• Problem:
Looking at the listing below, retype exactly the lines starting at the one containing "Nous utiliserons [PostgreSQL](http://www.postgresql.org/)." and ending at the one containing "- Vous avez", both included, and nothing else.
================
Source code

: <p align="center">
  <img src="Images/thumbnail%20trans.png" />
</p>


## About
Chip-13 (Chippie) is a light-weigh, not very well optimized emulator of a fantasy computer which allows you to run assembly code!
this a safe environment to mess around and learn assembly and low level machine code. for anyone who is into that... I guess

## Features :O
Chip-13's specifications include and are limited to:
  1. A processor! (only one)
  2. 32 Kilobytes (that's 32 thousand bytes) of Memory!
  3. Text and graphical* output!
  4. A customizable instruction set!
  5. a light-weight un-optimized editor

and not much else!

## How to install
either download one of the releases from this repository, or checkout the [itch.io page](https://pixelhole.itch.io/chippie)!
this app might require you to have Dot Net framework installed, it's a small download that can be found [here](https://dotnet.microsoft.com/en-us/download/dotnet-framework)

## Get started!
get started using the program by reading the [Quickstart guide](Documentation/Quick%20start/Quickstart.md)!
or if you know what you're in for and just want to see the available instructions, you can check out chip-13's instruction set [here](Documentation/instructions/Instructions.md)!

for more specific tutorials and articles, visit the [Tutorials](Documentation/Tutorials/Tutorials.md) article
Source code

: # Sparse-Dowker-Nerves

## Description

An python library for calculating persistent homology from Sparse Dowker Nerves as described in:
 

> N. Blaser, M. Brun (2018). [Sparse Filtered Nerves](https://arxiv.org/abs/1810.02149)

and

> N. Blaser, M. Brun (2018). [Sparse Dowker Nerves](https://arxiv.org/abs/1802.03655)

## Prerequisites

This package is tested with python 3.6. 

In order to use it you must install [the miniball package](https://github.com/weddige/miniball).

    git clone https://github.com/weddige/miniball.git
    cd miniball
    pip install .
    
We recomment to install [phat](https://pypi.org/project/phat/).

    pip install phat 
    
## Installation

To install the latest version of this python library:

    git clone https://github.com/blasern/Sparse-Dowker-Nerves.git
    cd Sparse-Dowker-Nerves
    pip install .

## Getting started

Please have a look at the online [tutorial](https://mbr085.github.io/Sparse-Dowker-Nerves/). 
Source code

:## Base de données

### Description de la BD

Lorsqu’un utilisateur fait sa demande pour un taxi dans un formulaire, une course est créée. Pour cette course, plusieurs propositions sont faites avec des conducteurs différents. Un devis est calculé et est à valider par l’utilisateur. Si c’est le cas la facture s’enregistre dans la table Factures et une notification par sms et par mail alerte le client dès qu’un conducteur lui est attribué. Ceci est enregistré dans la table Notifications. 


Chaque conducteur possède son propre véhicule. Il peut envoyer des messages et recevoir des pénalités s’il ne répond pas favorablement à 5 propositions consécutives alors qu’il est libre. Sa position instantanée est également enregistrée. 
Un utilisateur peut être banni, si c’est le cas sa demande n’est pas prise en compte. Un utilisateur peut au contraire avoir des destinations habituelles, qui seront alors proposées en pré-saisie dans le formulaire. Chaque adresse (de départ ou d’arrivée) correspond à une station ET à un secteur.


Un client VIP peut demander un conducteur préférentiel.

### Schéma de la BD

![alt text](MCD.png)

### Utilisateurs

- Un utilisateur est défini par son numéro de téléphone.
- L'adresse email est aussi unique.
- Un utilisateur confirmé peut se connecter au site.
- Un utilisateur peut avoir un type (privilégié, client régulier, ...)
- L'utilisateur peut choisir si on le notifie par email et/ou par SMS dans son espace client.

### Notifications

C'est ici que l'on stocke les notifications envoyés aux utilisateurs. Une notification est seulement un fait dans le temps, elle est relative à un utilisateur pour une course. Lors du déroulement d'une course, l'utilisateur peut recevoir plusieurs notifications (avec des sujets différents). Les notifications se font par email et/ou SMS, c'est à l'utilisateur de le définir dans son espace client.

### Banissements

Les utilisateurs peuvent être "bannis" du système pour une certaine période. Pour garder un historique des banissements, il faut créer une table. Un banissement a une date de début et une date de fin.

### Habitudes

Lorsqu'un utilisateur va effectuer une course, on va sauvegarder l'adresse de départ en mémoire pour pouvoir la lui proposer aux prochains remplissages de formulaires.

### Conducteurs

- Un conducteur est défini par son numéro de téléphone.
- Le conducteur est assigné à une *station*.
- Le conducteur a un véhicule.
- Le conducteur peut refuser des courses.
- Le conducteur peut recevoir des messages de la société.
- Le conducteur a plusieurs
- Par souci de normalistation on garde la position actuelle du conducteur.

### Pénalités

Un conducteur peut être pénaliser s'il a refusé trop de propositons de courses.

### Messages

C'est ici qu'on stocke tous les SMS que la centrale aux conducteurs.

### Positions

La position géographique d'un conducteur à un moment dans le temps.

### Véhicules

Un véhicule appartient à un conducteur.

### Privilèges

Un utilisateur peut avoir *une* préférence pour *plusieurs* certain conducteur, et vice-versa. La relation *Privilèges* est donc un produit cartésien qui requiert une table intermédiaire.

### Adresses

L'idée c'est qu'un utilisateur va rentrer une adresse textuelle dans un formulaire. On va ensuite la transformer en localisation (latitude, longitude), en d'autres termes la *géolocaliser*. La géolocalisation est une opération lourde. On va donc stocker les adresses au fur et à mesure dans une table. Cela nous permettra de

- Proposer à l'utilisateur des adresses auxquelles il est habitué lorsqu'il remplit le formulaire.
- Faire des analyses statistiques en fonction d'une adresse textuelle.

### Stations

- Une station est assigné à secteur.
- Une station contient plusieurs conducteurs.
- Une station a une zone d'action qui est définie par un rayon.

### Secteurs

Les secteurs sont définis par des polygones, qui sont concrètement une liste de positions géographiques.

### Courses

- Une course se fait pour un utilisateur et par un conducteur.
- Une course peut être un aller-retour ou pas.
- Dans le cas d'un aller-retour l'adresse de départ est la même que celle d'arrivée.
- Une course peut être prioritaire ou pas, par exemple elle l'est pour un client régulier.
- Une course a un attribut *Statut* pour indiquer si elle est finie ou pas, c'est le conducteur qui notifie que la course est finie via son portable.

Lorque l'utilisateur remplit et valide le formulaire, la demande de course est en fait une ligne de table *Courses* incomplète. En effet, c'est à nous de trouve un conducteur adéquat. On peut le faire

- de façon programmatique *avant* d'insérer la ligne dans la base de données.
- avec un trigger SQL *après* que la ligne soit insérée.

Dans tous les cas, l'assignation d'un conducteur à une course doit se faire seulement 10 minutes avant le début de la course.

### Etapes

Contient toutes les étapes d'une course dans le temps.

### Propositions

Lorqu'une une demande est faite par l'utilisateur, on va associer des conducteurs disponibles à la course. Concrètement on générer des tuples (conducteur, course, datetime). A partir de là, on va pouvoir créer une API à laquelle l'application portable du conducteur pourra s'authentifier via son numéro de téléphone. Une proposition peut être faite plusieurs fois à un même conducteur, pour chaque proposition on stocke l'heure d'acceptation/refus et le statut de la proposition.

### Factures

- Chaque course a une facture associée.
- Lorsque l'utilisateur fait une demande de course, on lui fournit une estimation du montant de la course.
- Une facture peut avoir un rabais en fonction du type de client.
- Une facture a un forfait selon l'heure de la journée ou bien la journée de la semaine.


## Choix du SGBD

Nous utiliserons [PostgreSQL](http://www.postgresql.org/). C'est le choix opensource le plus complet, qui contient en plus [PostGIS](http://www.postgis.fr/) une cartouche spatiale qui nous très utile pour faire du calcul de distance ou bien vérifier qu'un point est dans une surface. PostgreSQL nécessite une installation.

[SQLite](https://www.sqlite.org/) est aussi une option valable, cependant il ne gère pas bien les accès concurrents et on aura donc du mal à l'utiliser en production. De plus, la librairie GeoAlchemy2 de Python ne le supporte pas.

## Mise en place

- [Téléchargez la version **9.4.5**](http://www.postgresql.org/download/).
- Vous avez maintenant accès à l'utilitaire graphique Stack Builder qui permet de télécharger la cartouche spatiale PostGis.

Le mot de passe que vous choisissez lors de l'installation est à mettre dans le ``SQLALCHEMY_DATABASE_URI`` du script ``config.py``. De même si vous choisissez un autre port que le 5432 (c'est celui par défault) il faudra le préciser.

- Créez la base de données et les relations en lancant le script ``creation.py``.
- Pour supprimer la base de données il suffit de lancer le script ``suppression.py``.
================
• Answer to this task:
Nous utiliserons [PostgreSQL](http://www.postgresql.org/). C'est le choix opensource le plus complet, qui contient en plus [PostGIS](http://www.postgis.fr/) une cartouche spatiale qui nous très utile pour faire du calcul de distance ou bien vérifier qu'un point est dans une surface. PostgreSQL nécessite une installation.

[SQLite](https://www.sqlite.org/) est aussi une option valable, cependant il ne gère pas bien les accès concurrents et on aura donc du mal à l'utiliser en production. De plus, la librairie GeoAlchemy2 de Python ne le supporte pas.

## Mise en place

- [Téléchargez la version **9.4.5**](http://www.postgresql.org/download/).
- Vous avez maintenant accès à l'utilitaire graphique Stack Builder qui permet de télécharger la cartouche spatiale PostGis.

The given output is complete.